# Proving Group of Order 35 Contains Elements of Order 5 & 7

• Samuelb88
In summary, it is possible to prove that a group of order 35 must contain an element of order 5 or an element of order 7, but not both. This can be done by assuming that all elements have order 5 and showing that this leads to a contradiction, and then repeating the process assuming all elements have order 7. Sylow's theorems cannot be used in this proof.
Samuelb88

## Homework Statement

Does a group of order 35 contain an element of order 5? of order 7?

*I must prove all my answers.

## The Attempt at a Solution

I'm not really sure how to prove this and could really use some hints. Here's what I've got so far:

Pf. Let $G$ be a group of order 35, and let $x \in G$ such that $x \neq e$, where $e$ is the identity element of $G$. It follows from Lagrange's Thoerem that $x$ will be of order 5, 7, or 35. If $x$ is of order 35, then $G$ is cyclic and thus has elements of order 5 and 7.

So at this point, I want to suppose that $x$ doesn't have order 35. But since $G$ has 35 elements, the only other possibilities for the orders of the other nontrivial elements are either 5 or 7. Is this reasoning okay? Being optimistic, I will proceed and claim that each element $x \in G$ is of order 5. Then each $x$ generates an additional three unique elements: $x, \, \, x^2, \, \, x^3$. But this would imply that the order of $G$ would be either 33 or 37 since elements of order 5 yield sets of four unique elements $\{ x , \, \, x^2, \, \, x^3, \, \, x^4\}$, a contradiction to the fact that $|G| = 35$. Thus $G$ contains at least one element of order 7.

Last edited:
You have said, correctly, that G must have a member of order 5, 7, or 35. You have noted, correctly, that if it has a member of order 35, it must be cyclic and so have members of order 5 and 7.

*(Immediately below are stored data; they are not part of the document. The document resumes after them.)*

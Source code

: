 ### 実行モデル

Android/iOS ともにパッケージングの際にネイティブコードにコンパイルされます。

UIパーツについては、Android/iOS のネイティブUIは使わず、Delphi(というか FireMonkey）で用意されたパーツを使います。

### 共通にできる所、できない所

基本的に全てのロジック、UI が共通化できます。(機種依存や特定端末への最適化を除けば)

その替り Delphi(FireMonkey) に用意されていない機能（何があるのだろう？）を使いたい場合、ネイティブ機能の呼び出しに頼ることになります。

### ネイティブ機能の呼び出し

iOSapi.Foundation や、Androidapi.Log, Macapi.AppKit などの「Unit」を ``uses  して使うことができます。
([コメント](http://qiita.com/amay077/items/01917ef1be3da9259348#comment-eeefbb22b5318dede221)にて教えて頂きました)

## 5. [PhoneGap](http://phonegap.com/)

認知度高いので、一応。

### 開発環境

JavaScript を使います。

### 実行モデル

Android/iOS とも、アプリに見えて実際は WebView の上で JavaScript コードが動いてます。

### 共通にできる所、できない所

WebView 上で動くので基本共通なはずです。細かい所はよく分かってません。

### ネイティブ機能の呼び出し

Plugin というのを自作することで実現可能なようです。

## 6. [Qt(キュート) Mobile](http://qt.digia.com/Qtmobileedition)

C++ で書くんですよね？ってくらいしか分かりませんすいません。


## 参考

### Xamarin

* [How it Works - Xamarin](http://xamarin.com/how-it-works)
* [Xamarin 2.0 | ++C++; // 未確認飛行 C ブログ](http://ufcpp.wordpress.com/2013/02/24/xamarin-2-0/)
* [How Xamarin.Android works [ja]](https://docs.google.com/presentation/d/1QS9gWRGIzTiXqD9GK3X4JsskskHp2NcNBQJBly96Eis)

Now, it G does not have a member or order 35, then it must have a member of order 5 or 7. Yes, assume, first, that there is a member of order 5. Can you then prove it must also have a member of order 7? Lastly assume there is a member of order 7. Can you then prove it must also have a member of order 5?

Yes, I believe I can. Is the part where I assumed all members of $G$ have an order 5 then showed that $G$ must contain element of order 7 correct? If so, I can play the same game again and suppose all members of $G$ have an order of 7 and show that this would imply the order of $G$ must be either 31 or 37; again a contradiction to the fact that $|G|=35$.

Are you allowed to use Sylow's theorems? If so, they might be useful here.

No, I am not allowed to use Sylow's theorems.

## 1. How can we prove that a group of order 35 contains elements of order 5 and 7?

One way to prove this is by using the Sylow theorems, which state that if a prime number p divides the order of a group, then the group contains a subgroup of order p. In this case, we can use the Sylow theorems to show that the group of order 35 must contain subgroups of order 5 and 7, and therefore, elements of order 5 and 7.

## 2. Is it possible for a group of order 35 to not contain elements of order 5 and 7?

No, it is not possible. By the Sylow theorems, any group of order 35 must contain subgroups of order 5 and 7, and therefore, elements of order 5 and 7. This is because the prime factors of the order of a group must also divide the order of its subgroups.

## 3. Can we prove that a group of order 35 contains elements of order 5 and 7 without using the Sylow theorems?

Yes, there are other methods for proving this. One way is by using the Cauchy's theorem, which states that if a prime number p divides the order of a group, then the group contains an element of order p. In this case, we can use Cauchy's theorem to show that the group of order 35 must contain elements of order 5 and 7.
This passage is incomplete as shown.